* PROBLEM *
Although the records include pictures, the copy should not; write out exactly the lines from the first through the line with "Setting:** Highmoon, Dalelands".

* RECORDS FOR THIS TASK *
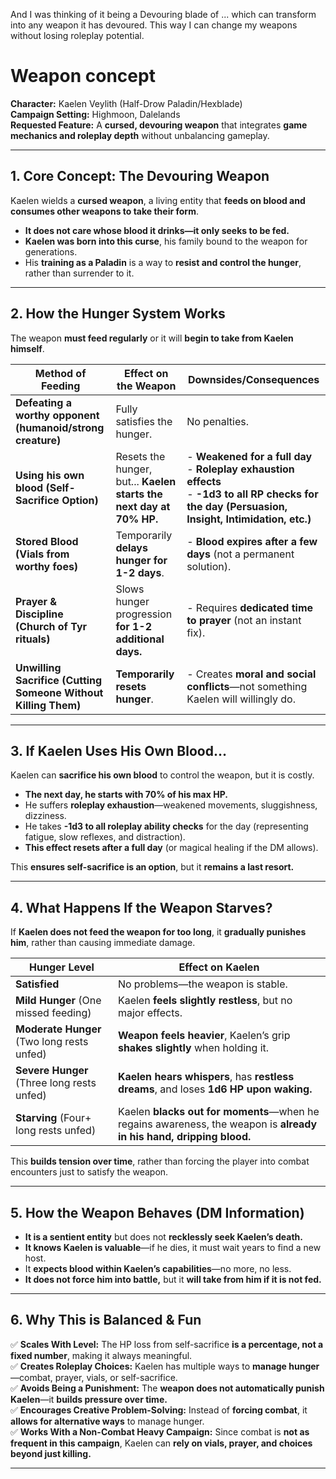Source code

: And I was thinking of it being a Devouring blade of ... which can transform into any weapon it has devoured. This way I can change my weapons without losing roleplay potential.














# Weapon concept
**Character:** Kaelen Veylith (Half-Drow Paladin/Hexblade)  
**Campaign Setting:** Highmoon, Dalelands  
**Requested Feature:** A **cursed, devouring weapon** that integrates **game mechanics and roleplay depth** without unbalancing gameplay.  

---

## **1. Core Concept: The Devouring Weapon**
Kaelen wields a **cursed weapon**, a living entity that **feeds on blood and consumes other weapons to take their form**.  
- **It does not care whose blood it drinks—it only seeks to be fed.**  
- **Kaelen was born into this curse**, his family bound to the weapon for generations.  
- His **training as a Paladin** is a way to **resist and control the hunger**, rather than surrender to it.  

---

## **2. How the Hunger System Works**
The weapon **must feed regularly** or it will **begin to take from Kaelen himself**.  

| **Method of Feeding** | **Effect on the Weapon** | **Downsides/Consequences** |
|------------------|------------------|------------------|
| **Defeating a worthy opponent (humanoid/strong creature)** | Fully satisfies the hunger. | No penalties. |
| **Using his own blood (Self-Sacrifice Option)** | Resets the hunger, but... **Kaelen starts the next day at 70% HP.** | - **Weakened for a full day** <br> - **Roleplay exhaustion effects** <br> - **-1d3 to all RP checks for the day (Persuasion, Insight, Intimidation, etc.)** |
| **Stored Blood (Vials from worthy foes)** | Temporarily **delays hunger for 1-2 days**. | - **Blood expires after a few days** (not a permanent solution). |
| **Prayer & Discipline (Church of Tyr rituals)** | Slows hunger progression **for 1-2 additional days.** | - Requires **dedicated time to prayer** (not an instant fix). |
| **Unwilling Sacrifice (Cutting Someone Without Killing Them)** | **Temporarily resets hunger**. | - Creates **moral and social conflicts**—not something Kaelen will willingly do. |

---

## **3. If Kaelen Uses His Own Blood…**
Kaelen can **sacrifice his own blood** to control the weapon, but it is costly.  

- **The next day, he starts with 70% of his max HP.**  
- He suffers **roleplay exhaustion**—weakened movements, sluggishness, dizziness.  
- He takes **-1d3 to all roleplay ability checks** for the day (representing fatigue, slow reflexes, and distraction).  
- **This effect resets after a full day** (or magical healing if the DM allows).  

This **ensures self-sacrifice is an option**, but it **remains a last resort.**  

---

## **4. What Happens If the Weapon Starves?**
If **Kaelen does not feed the weapon for too long**, it **gradually punishes him**, rather than causing immediate damage.  

| **Hunger Level**  | **Effect on Kaelen** |
|------------------|------------------|
| **Satisfied**  | No problems—the weapon is stable. |
| **Mild Hunger** (One missed feeding) | Kaelen **feels slightly restless**, but no major effects. |
| **Moderate Hunger** (Two long rests unfed) | **Weapon feels heavier**, Kaelen’s grip **shakes slightly** when holding it. |
| **Severe Hunger** (Three long rests unfed) | **Kaelen hears whispers**, has **restless dreams**, and loses **1d6 HP upon waking.** |
| **Starving** (Four+ long rests unfed) | Kaelen **blacks out for moments**—when he regains awareness, the weapon is **already in his hand, dripping blood.** |

This **builds tension over time**, rather than forcing the player into combat encounters just to satisfy the weapon.

---

## **5. How the Weapon Behaves (DM Information)**
- **It is a sentient entity** but does not **recklessly seek Kaelen’s death.**  
- **It knows Kaelen is valuable**—if he dies, it must wait years to find a new host.  
- It **expects blood within Kaelen’s capabilities**—no more, no less.  
- **It does not force him into battle,** but it **will take from him if it is not fed.**  

---

## **6. Why This is Balanced & Fun**
✅ **Scales With Level:** The HP loss from self-sacrifice **is a percentage, not a fixed number**, making it always meaningful.  
✅ **Creates Roleplay Choices:** Kaelen has multiple ways to **manage hunger**—combat, prayer, vials, or self-sacrifice.  
✅ **Avoids Being a Punishment:** The **weapon does not automatically punish Kaelen**—it **builds pressure over time.**  
✅ **Encourages Creative Problem-Solving:** Instead of **forcing combat**, it **allows for alternative ways** to manage hunger.  
✅ **Works With a Non-Combat Heavy Campaign:** Since combat is **not as frequent in this campaign**, Kaelen can **rely on vials, prayer, and choices beyond just killing.**  

---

* EXERCISE ANSWER *
Source code

: And I was thinking of it being a Devouring blade of ... which can transform into any weapon it has devoured. This way I can change my weapons without losing roleplay potential.














# Weapon concept
**Character:** Kaelen Veylith (Half-Drow Paladin/Hexblade)  
**Campaign Setting:** Highmoon, Dalelands  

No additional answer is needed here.